A 29 anni rimasi incinta della mia prima figlia. Fu un'ottima gravidanza senza problemi, che si concluse a termine con un parto abbastanza lungo, nonostante fossi arrivata in ospedale già dilatata di 8 centimetri.
Purtroppo la bambina non riusciva più ad uscire, le contrazioni erano troppo corte ed io, stanca, non riuscivo a spingere correttamente. Il ginecologo decise di effettuarmi la "kristeller", manovra non più usata perché potenzialmente pericolosa. Ma io allora non lo sapevo.
Per fortuna andò tutto bene e anche il post parto filò liscio come l'olio. La mia curiosità mi spinse nei mesi successivi ad informarmi molto su allattamento, post parto, ecc. E scoprii un mondo di cose, tra cui che l'utilizzo dell'ossitocina per velocizzare il travaglio e il parto può compromettere il normale decorso delle cose, che la kristeller a me eseguita era quasi "vietata", perché estremamente pericolosa per il feto. E molto altro.
Comunque ormai era andata. Finché una cara amica di mio marito, dopo una gravidanza fisiologica e perfetta, morì tre giorni dopo il parto a causa di un trombo di liquido amniotico. Questo fatto ovviamente mi colpì molto e quando, dopo tre anni, rimasi incinta per la seconda volta, il pensiero di tutto quello che avevo scoperto riguardo al parto e l'idea di questa "mamma mancata", la cara Simona, mi bloccarono molto.
Cominciai ad avere davvero molta paura. Sapevo perfettamente che il parto è una condizione fisiologica naturale, che la mia bimba era sana e posizionata bene, che non avevo criticità... ma niente da fare, ero spaventatissima. Guardavo e giocavo con mia figlia e mi veniva da piangere perché pensavo che avrei potuto non farlo più.

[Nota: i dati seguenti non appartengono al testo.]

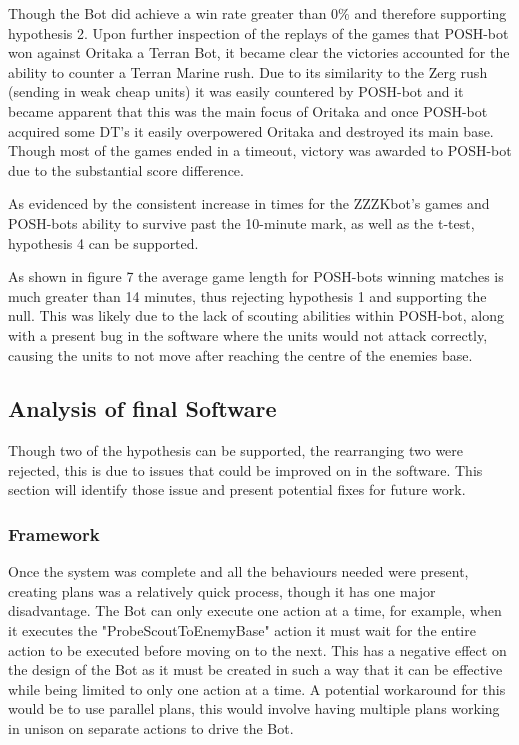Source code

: \documentclass[journal]{IEEEtran}
\begin{document}
	Though the Bot did achieve a win rate greater than 0\% and therefore supporting hypothesis 2. Upon further inspection of the replays of the games that POSH-bot won against Oritaka a Terran Bot, it became clear the victories accounted for the ability to counter a Terran Marine rush. Due to its similarity to the Zerg rush (sending in weak cheap units) it was easily countered by POSH-bot and it became apparent that this was the main focus of Oritaka and once POSH-bot acquired some DT's it easily overpowered Oritaka and destroyed its main base. Though most of the games ended in a timeout, victory was awarded to POSH-bot due to the substantial score difference.
	
	As evidenced by the consistent increase in times for the ZZZKbot's games and POSH-bots ability to survive past the 10-minute mark, as well as the t-test, hypothesis 4 can be supported. 
	
	As shown in figure 7 the average game length for POSH-bots winning matches is much greater than 14 minutes, thus rejecting hypothesis 1 and supporting the null. This was likely due to the lack of scouting abilities within POSH-bot, along with a present bug in the software where the units would not attack correctly, causing the units to not move after reaching the centre of the enemies base. 
	
	\subsection{Analysis of final Software}
	Though two of the hypothesis can be supported, the rearranging two were rejected, this is due to issues that could be improved on in the software. This section will identify those issue and present potential fixes for future work.
	\newline
	
	\subsubsection{Framework}    
	Once the system was complete and all the behaviours needed were present, creating plans was a relatively quick process, though it has one major disadvantage. The Bot can only execute one action at a time, for example, when it executes the "ProbeScoutToEnemyBase" action it must wait for the entire action to be executed before moving on to the next. This has a negative effect on the design of the Bot as it must be created in such a way that it can be effective while being limited to only one action at a time. A potential workaround for this would be to use parallel plans, this would involve having multiple plans working in unison on separate actions to drive the Bot.    
	
\end{document}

Faticavo a dormire, dovevamo acquistare la cameretta nuova ed ero restia perché avrei potuto "non avere abbastanza soldi per il mio funerale", preparavo la roba per la nuova bimba comunicando continuamente a mio marito dove e come mettevo le cose perché avrei potuto non esserci più.
Era incredibile.
Io, spirito positivo per eccellenza, mai un cedimento psicologico, una personalità sicuramente emotiva, ma molto forte, stavo cedendo a una miriade di paranoie che mandavano in pappa il mio cervello. Finché, durante un'eco di controllo, il ginecologo mi disse che la bambina si era messa podalica e che quindi avremmo dovuto programmare un cesareo.
Dramma. Io ho il terrore della operazioni, delle anestesie, della spinale. Decisi quindi di rivolgermi ad una casa maternità della mia città dove operavano una fantastica osteopata, specializzata in donne in gravidanza e bambini, e una bravissima ostetrica. Con loro iniziai un percorso con l'intento di far girare la mia piccola in grembo.
L'osteopata, dopo aver eseguito alcune manovre, mi disse questa frase: "Se la tua bimba a questo punto della gravidanza si è girata, un motivo c'é, e parte da te. C'é qualcosa che ti blocca e lei lo sente. Pensaci". Mi si aprì una porta. Mi giunse uno schiaffone enorme. Capii tutto. La mia paura e il mio terrore mi stavano bloccando. La mia paura di partorire naturalmente mi stava preannunciando un cesareo ancora più difficile.
Ma io non volevo il cesareo. Io volevo un parto naturale. Allora la paura del cesareo (che si presentava come ormai certo) fu più forte della paura di morire (che avrebbe potuto non essere certa). Dopo questa "accettazione" con l'aiuto fisico e morale di queste due grandi donne, con il supporto sempre costante di mio marito e con la mia forza di volontà, riuscii a scacciare quei pensieri funesti. L'unico mio pensiero diventò unicamente FAR GIRARE la bimba.
E così fu. A due settimane dal termine la piccola si rimise in posizione corretta. E io ero talmente felice di non avere più (o quasi più) pensieri negativi... che sparirono del tutto all'inizio del travaglio, durante il quale tutte le mie energie erano focalizzate sulla nuova vita che stavo per donare al mondo.
Sioux nacque in cinque minuti in ospedale, dove arrivai già dilatata di 9 centimetri. Lei era bella, sana e io stavo da Dio. I miei fantasmi erano spariti. Le nostre paure hanno un'origine. Non bisogna combatterle, ma accettarle, comprenderle. Occorre farle altrui comunicandole, sviscerandole, non tenerle dentro. Non è stato facile, ma ora a quel pensiero sorrido perché è stata un'esperienza che oggi mi viene addirittura chiesto di raccontare.